Let's hope the courts do the right thing and kick this greedy money-grubbing bid out, otherwise - come next summer - you'll find yourself being hit by a demand for cash because people could hear your car radio while you were stopped at the traffic lights.


3 comments:

ian said...

Dear PRS.

Yesterday, while I was reading my Daily Telegraph on the 7.42 from Tunbridge Wells, my concentration on the crossword was repeatedly disturbed by the muffled sound of some dreadful "music" from some young rapscallions so-called personal stereo. Surely you can act against this unlawful public broadcasting of music.

Yours

Colonel Quentin Windsor (Retd)

Anonymous said...

Pro PRS Comment:

Surely the fitters should be concentrating on their salaried tasks instead of the excessively loud music that 'most' of these tyre/exhaust centres tend to play on their premises.

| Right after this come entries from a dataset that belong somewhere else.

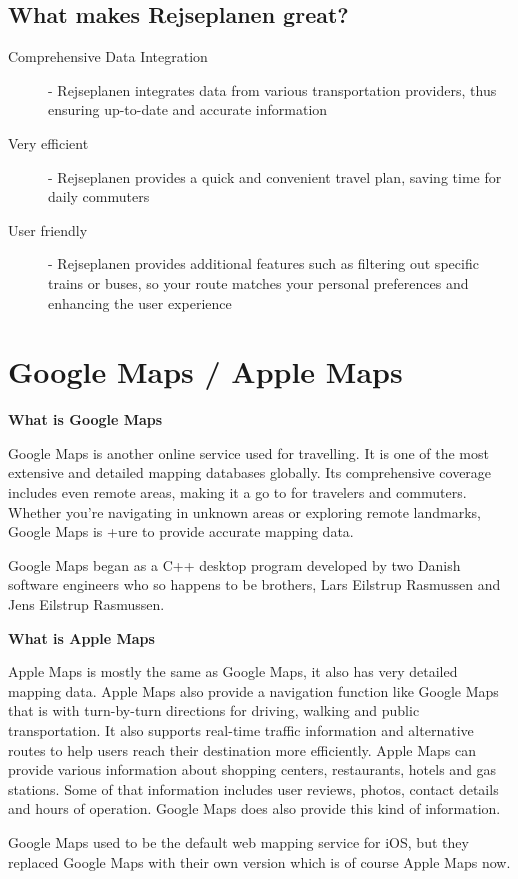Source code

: \documentclass[11pt]{article}
\begin{document}
    \subsection{What makes Rejseplanen great?}\label{subsec:what-makes-rejseplanen-great?}
    \begin{description}
        \item [Comprehensive Data Integration] - Rejseplanen integrates data from various transportation providers, thus ensuring up-to-date and accurate information
        \item [Very efficient] - Rejseplanen provides a quick and convenient travel plan, saving time for daily commuters
        \item [User friendly] - Rejseplanen provides additional features such as filtering out specific trains or buses, so your route matches your personal preferences and enhancing the user experience
    \end{description}


    \section{Google Maps / Apple Maps}\label{sec:google-maps-/-apple-maps}

    \textbf{What is Google Maps}

    Google Maps is another online service used for travelling.
    It is one of the most extensive and detailed mapping databases globally.
    Its comprehensive coverage includes even remote areas, making it a go to for travelers and commuters.
    Whether you're navigating in unknown areas or exploring remote landmarks, Google Maps is +ure to provide accurate
    mapping data.\cite{GoogleMaps} \newline

    Google Maps began as a C++ desktop program developed by two Danish software engineers who so happens to be brothers,
    Lars Eilstrup Rasmussen and Jens Eilstrup Rasmussen.\cite{GoogleMaps} \newline

    \textbf{What is Apple Maps}

    Apple Maps is mostly the same as Google Maps, it also has very detailed mapping data.
    Apple Maps also provide a navigation function like Google Maps that is with turn-by-turn directions for driving,
    walking and public transportation.
    It also supports real-time traffic information and alternative routes to help users reach their destination more
    efficiently.
    Apple Maps can provide various information about shopping centers, restaurants, hotels and gas stations.
    Some of that information includes user reviews, photos, contact details and hours of operation.
    Google Maps does also provide this kind of information. \newline

    Google Maps used to be the default web mapping service for iOS, but they replaced Google Maps with their own version
    which is of course Apple Maps now. \cite{AppleMapsWiki} \newline

    
    
\end{document}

Maybe this is why the '1 hr' tyre change takes 2/3 hours instead!!

Anonymous said...

Anonymous said...
Pro PRS Comment:

Surely the fitters should be concentrating on their salaried tasks instead of the excessively loud music that 'most' of these tyre/exhaust centres tend to play on their premises.

Maybe this is why the '1 hr' tyre change takes 2/3 hours instead!!






Yes, I'm sure they're only working for an hour and spending the other two working out their choreography to the latest Girls Aloud single.



They say that sarcasm is the lowest form of wit, but I don't care, I'm quite fond of it.